What you have to do: Within the lines below, find those that hold the string "whatever" and copy each one.

Data for this exercise START

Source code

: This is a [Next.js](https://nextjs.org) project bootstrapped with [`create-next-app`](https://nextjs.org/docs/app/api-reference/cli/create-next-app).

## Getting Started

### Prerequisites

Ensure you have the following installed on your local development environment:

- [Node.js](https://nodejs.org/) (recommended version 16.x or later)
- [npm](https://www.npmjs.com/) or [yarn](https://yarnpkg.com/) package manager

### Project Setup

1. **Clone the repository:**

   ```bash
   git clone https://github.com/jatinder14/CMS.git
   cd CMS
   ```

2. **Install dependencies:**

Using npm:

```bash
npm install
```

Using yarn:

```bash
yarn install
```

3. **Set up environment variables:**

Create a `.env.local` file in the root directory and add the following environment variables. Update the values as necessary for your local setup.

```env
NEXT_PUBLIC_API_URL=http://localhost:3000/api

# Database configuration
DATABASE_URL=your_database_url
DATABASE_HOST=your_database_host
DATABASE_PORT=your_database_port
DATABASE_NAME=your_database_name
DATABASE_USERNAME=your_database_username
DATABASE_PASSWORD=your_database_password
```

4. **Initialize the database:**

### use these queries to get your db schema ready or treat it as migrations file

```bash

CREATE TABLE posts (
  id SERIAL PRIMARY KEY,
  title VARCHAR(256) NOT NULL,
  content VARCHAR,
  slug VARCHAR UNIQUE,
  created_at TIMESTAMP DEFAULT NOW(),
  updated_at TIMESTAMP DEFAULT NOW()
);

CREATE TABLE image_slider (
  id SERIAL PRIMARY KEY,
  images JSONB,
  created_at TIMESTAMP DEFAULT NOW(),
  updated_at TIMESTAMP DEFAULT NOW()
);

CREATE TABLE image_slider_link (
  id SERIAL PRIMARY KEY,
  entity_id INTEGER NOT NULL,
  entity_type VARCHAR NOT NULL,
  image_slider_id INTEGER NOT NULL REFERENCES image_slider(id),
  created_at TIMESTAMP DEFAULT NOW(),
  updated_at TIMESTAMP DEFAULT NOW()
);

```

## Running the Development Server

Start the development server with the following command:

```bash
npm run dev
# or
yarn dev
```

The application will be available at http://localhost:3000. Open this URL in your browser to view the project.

Data for this exercise END
Data for this exercise START

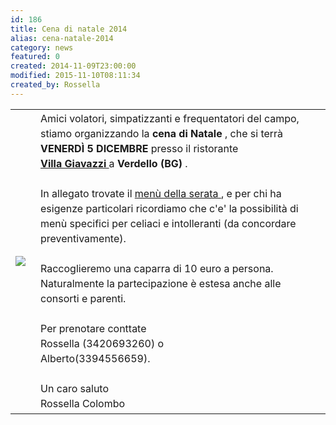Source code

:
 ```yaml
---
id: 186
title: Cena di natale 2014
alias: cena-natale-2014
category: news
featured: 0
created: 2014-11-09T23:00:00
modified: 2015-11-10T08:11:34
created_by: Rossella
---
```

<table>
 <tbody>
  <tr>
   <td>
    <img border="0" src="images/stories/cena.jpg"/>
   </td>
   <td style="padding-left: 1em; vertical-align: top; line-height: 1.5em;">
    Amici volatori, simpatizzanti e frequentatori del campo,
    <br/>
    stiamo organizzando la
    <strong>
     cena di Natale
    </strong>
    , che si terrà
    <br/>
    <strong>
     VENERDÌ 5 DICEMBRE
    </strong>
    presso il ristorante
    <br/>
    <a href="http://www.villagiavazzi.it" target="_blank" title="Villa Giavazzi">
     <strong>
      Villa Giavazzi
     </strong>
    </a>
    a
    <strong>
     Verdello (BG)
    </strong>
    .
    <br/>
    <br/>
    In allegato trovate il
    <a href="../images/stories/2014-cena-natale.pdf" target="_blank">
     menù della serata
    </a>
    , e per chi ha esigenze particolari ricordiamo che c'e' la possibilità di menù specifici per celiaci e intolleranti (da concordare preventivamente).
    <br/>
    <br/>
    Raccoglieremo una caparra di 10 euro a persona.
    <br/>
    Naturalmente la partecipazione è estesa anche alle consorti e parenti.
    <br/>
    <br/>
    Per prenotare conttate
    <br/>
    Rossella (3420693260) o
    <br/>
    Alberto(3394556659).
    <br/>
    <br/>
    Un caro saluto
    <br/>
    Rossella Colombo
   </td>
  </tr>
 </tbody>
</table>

Data for this exercise END
Data for this exercise START

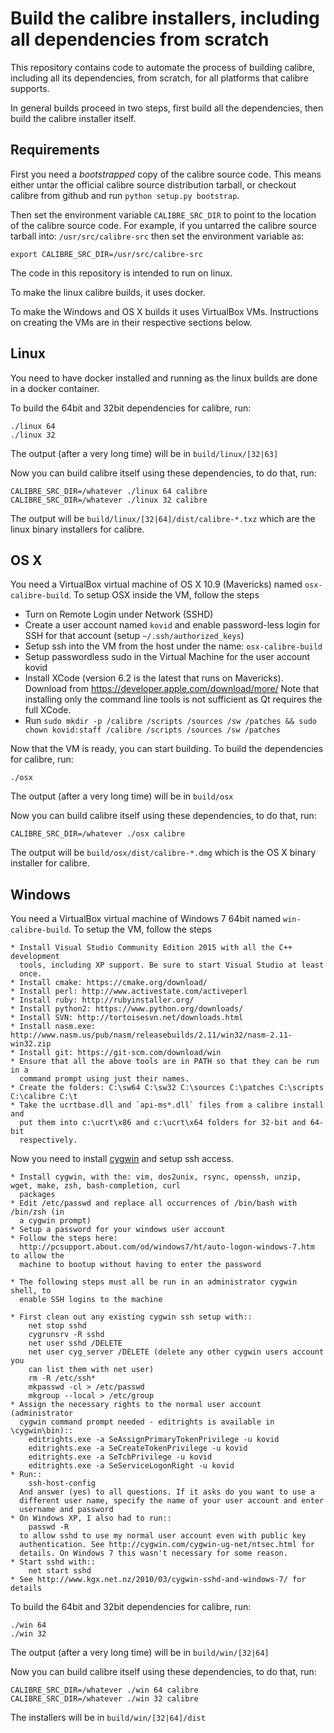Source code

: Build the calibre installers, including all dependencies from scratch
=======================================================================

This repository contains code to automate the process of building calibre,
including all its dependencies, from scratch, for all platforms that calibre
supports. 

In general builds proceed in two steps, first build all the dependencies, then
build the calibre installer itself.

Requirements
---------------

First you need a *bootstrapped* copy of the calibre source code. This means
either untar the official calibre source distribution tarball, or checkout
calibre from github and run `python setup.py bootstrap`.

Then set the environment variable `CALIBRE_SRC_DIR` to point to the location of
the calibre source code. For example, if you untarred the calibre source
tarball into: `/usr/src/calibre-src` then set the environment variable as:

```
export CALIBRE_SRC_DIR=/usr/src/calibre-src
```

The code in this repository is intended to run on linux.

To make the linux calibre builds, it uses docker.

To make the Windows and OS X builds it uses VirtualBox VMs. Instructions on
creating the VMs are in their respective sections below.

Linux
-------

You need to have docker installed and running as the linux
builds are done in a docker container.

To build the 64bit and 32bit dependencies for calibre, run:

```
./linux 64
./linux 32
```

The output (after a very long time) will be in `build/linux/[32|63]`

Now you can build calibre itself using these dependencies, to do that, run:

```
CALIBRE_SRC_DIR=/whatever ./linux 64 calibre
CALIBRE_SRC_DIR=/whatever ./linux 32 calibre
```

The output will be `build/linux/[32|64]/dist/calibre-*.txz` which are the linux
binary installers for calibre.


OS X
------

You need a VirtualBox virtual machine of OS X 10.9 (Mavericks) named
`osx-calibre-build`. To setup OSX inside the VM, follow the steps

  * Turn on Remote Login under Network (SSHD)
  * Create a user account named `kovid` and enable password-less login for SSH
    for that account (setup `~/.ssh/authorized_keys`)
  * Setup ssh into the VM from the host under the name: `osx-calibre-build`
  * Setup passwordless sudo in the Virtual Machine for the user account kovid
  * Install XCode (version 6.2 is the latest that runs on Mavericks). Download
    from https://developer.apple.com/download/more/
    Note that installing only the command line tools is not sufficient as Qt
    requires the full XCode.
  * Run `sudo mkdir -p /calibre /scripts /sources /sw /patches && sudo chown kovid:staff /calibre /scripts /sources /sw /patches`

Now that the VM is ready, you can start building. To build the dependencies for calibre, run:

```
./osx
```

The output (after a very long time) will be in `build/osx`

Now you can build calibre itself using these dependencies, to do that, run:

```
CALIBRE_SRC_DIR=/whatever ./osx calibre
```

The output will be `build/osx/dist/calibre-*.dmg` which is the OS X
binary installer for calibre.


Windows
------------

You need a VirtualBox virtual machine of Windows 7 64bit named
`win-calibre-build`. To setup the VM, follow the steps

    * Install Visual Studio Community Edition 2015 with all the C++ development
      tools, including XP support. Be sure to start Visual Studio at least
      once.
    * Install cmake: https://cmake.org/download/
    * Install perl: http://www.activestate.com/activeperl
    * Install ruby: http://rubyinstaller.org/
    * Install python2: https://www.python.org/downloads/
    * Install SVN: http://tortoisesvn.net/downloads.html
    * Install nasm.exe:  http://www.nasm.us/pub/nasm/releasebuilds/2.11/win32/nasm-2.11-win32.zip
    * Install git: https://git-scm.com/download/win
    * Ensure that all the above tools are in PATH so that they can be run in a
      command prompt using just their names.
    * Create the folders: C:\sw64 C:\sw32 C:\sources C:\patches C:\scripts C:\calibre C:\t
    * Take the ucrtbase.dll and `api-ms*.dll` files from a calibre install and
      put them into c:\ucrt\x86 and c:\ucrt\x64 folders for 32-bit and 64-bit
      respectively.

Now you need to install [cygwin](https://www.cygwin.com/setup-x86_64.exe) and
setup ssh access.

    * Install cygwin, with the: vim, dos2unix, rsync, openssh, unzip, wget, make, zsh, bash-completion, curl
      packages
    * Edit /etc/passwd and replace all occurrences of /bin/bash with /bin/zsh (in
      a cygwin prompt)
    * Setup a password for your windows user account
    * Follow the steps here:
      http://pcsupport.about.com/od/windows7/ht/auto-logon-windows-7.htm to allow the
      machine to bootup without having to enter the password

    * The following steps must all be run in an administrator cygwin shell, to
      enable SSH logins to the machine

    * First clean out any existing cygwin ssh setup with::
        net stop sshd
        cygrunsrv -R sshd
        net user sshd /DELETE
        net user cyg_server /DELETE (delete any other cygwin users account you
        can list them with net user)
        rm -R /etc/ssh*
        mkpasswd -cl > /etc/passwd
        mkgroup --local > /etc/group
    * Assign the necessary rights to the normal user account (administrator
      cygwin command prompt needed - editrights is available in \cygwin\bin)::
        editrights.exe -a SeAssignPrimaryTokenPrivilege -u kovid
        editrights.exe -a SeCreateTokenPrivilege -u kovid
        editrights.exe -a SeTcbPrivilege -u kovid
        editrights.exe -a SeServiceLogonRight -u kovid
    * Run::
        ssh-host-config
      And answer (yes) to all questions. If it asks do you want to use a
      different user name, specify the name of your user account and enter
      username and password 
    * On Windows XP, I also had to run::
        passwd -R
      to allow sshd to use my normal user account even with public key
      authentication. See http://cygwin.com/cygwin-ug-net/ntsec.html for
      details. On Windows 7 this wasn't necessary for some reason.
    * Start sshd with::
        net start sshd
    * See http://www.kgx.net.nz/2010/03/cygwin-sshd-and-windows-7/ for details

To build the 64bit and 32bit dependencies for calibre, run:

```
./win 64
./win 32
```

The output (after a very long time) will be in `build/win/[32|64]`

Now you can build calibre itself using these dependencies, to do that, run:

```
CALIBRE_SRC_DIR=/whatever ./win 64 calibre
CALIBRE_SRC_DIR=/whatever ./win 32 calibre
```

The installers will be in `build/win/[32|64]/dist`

Data for this exercise END

Your solution:
CALIBRE_SRC_DIR=/whatever ./linux 64 calibre
CALIBRE_SRC_DIR=/whatever ./linux 32 calibre
CALIBRE_SRC_DIR=/whatever ./osx calibre
CALIBRE_SRC_DIR=/whatever ./win 64 calibre
CALIBRE_SRC_DIR=/whatever ./win 32 calibre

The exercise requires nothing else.